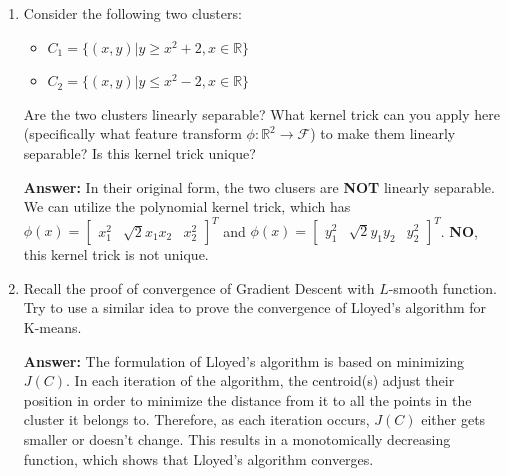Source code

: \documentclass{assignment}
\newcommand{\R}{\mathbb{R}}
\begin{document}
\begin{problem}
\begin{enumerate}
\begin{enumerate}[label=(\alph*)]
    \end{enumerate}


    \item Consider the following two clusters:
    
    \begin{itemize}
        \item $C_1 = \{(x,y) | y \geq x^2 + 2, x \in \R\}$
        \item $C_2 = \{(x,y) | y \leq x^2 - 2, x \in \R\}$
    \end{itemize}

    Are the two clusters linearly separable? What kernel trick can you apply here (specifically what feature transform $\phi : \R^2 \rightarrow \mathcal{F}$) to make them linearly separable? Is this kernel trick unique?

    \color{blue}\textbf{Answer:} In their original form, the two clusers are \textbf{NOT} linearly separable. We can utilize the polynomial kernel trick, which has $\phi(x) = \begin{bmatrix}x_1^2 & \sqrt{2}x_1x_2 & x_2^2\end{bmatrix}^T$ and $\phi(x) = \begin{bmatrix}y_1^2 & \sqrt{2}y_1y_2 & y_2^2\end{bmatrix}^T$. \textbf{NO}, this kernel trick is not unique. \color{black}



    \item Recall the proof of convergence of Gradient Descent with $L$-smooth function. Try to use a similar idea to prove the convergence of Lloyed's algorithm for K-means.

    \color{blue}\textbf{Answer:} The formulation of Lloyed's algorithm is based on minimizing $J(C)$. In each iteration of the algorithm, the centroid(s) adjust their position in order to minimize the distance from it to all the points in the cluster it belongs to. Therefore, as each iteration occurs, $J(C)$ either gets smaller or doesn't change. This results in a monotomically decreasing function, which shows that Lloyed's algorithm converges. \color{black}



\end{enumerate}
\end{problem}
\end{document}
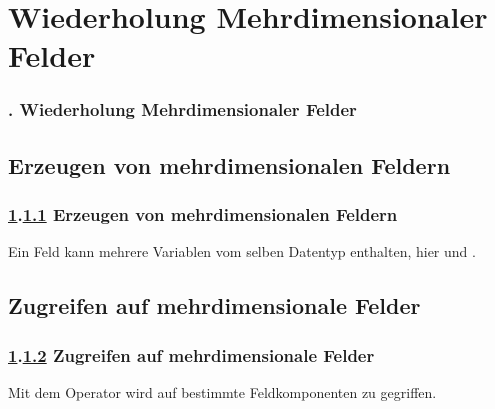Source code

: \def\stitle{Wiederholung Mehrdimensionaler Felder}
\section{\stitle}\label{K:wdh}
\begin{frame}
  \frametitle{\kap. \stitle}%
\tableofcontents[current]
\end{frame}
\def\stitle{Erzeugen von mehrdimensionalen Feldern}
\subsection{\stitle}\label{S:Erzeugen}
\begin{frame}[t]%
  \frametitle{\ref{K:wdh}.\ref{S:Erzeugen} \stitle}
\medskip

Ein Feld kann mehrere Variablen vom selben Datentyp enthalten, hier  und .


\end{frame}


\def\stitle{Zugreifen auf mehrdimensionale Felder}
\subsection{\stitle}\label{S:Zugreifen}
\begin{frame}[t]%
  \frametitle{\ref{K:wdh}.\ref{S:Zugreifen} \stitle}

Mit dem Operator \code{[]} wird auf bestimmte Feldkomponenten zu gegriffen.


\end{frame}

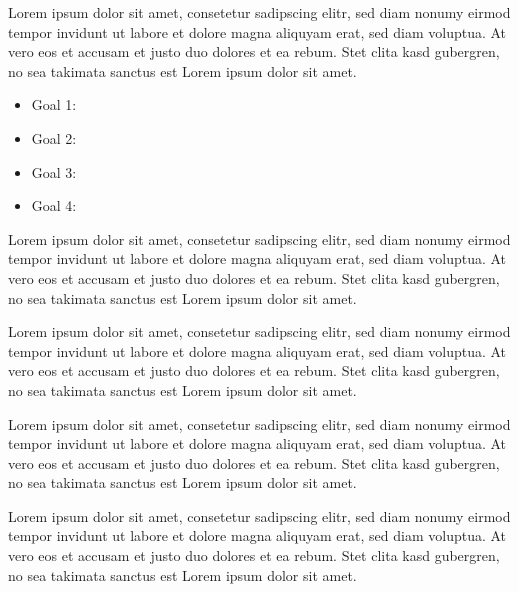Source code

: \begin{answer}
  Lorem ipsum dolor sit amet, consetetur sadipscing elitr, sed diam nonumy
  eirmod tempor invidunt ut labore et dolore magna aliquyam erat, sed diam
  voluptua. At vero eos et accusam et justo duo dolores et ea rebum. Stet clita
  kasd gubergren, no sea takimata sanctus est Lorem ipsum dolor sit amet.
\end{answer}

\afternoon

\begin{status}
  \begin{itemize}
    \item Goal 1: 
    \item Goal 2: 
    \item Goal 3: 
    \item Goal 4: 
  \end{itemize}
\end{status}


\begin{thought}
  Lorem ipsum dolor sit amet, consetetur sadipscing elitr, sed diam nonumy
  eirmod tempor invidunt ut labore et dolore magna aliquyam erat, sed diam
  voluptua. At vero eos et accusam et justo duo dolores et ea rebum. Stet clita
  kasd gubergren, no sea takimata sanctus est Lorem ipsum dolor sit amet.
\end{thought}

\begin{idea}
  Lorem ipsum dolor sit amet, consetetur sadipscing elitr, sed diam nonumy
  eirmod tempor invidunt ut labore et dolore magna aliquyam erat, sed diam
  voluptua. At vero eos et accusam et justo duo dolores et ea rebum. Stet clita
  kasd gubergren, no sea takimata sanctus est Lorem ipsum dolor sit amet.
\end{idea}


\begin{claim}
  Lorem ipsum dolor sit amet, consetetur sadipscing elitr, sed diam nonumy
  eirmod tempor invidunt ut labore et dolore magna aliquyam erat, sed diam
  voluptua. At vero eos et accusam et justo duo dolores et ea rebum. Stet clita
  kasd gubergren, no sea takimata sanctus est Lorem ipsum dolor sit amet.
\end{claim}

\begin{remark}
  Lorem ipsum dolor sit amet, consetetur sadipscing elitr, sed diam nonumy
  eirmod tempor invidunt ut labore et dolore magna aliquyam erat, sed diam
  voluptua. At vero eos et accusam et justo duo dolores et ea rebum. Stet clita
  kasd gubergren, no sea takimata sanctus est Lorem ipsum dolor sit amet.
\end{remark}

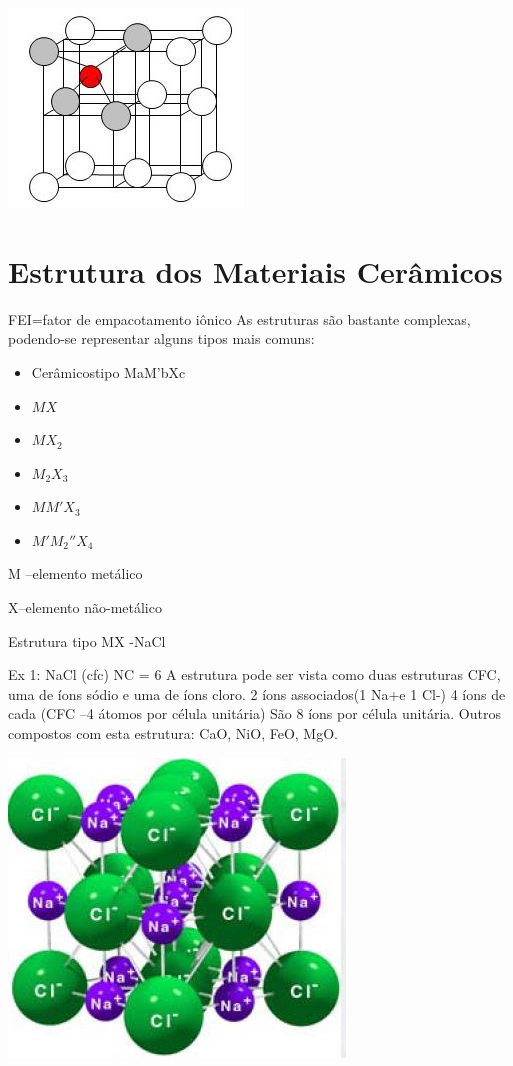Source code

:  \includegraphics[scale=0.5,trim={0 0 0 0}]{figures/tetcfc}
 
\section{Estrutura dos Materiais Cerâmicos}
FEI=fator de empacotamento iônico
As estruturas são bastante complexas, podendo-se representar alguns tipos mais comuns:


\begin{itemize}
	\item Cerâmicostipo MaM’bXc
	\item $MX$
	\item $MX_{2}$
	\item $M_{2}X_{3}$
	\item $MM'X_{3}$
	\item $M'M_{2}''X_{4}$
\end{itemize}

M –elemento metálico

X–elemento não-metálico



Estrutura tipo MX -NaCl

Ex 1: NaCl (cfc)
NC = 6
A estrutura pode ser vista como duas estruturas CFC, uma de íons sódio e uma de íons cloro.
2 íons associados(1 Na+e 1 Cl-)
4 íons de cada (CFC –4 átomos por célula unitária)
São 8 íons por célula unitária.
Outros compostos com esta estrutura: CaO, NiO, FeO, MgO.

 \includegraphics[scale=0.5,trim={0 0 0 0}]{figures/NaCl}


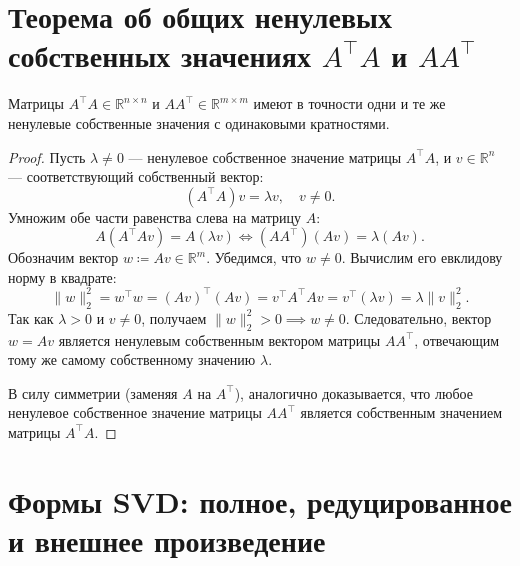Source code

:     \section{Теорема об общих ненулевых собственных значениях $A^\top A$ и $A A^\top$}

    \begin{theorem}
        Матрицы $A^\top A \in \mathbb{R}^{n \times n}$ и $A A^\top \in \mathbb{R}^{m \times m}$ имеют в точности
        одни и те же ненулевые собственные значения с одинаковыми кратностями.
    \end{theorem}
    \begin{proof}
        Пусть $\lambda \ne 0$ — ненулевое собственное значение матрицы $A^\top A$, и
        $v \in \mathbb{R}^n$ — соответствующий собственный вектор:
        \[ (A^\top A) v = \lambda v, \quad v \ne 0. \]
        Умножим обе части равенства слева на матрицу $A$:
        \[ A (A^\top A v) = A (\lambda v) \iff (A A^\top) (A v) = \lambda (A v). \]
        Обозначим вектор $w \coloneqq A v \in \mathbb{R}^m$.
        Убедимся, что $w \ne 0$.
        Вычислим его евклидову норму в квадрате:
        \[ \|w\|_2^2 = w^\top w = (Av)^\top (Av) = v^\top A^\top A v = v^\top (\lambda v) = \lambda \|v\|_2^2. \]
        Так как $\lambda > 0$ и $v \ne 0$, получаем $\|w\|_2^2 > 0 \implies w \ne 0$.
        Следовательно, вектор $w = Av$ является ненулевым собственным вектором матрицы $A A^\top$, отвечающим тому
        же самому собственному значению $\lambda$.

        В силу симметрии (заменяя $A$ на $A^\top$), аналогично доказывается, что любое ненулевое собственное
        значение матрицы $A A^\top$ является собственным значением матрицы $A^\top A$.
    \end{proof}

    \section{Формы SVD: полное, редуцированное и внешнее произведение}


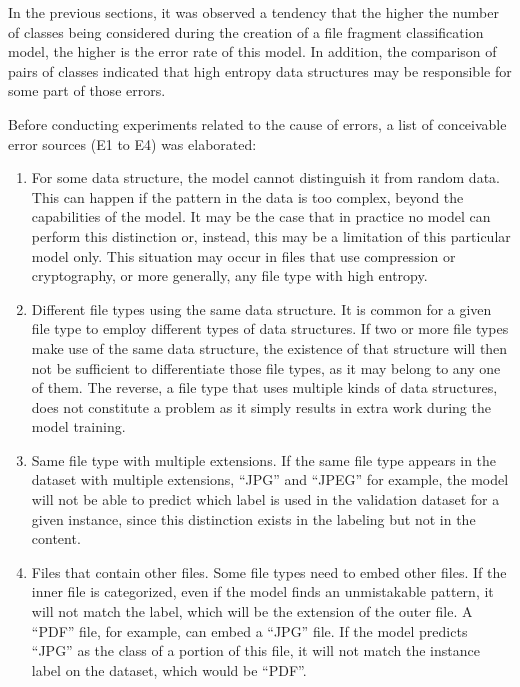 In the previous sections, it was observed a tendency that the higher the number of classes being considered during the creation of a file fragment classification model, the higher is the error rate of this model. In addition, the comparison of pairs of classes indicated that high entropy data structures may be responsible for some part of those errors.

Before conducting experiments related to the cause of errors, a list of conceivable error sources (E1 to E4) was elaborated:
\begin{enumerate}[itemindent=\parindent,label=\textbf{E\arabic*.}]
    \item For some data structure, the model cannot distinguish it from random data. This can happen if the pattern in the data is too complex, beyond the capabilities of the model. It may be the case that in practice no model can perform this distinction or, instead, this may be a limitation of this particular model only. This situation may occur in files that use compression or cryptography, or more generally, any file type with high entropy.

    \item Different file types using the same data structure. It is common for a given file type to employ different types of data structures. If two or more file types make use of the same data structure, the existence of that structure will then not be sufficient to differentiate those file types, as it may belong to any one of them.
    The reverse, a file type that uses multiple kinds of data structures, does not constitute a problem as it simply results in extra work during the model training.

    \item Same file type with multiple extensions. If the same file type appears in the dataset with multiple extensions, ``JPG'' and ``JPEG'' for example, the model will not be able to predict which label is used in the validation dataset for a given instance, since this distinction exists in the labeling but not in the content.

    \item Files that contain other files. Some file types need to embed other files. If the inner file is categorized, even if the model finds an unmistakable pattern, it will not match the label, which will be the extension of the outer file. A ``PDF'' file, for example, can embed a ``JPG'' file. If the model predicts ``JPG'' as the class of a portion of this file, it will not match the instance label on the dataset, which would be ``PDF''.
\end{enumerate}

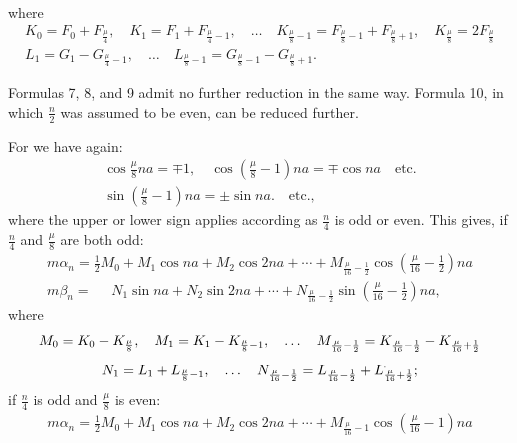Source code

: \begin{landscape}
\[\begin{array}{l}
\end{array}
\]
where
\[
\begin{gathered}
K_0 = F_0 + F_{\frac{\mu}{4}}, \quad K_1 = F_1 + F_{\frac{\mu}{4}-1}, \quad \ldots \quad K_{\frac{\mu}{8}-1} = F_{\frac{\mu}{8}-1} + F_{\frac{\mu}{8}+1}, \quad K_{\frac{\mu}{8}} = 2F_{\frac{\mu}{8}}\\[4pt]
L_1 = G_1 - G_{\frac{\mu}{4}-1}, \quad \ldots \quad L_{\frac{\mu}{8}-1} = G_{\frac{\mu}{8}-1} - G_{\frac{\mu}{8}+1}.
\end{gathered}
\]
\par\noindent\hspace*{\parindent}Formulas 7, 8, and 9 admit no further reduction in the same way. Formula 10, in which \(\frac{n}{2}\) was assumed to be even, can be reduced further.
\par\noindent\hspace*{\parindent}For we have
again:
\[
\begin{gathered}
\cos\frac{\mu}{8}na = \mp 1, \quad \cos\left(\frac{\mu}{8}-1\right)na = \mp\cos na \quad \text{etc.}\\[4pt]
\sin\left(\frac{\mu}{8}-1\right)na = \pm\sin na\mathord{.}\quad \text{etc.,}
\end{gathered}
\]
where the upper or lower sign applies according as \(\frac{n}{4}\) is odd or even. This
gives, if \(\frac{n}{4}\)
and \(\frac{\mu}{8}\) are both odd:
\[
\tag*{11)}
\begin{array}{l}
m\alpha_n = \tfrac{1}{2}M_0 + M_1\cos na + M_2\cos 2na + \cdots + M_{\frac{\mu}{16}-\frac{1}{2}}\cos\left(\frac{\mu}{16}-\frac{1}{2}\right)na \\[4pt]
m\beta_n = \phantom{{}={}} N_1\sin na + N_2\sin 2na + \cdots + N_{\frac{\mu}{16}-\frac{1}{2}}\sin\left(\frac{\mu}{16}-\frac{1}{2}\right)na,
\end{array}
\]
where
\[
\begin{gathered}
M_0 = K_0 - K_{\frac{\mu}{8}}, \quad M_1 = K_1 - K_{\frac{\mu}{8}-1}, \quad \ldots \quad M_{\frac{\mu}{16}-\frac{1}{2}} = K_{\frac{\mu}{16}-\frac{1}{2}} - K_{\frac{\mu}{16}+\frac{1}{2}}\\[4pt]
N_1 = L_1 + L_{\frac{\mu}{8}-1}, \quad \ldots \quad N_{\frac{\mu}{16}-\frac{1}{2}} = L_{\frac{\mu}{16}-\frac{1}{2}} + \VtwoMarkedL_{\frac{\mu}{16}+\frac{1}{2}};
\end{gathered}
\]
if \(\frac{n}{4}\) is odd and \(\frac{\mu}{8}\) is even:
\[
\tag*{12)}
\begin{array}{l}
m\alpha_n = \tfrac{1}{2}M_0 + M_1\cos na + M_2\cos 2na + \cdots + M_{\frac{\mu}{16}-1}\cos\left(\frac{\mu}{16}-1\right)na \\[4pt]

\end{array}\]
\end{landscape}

**WHAT THE TASK ASKS**
Search the data for the string "itemize". List each line that has it.

**EXERCISE RESPONSE**
    \begin{itemize}
    \end{itemize}
  \begin{itemize}
  \end{itemize}
\begin{itemize}
\end{itemize}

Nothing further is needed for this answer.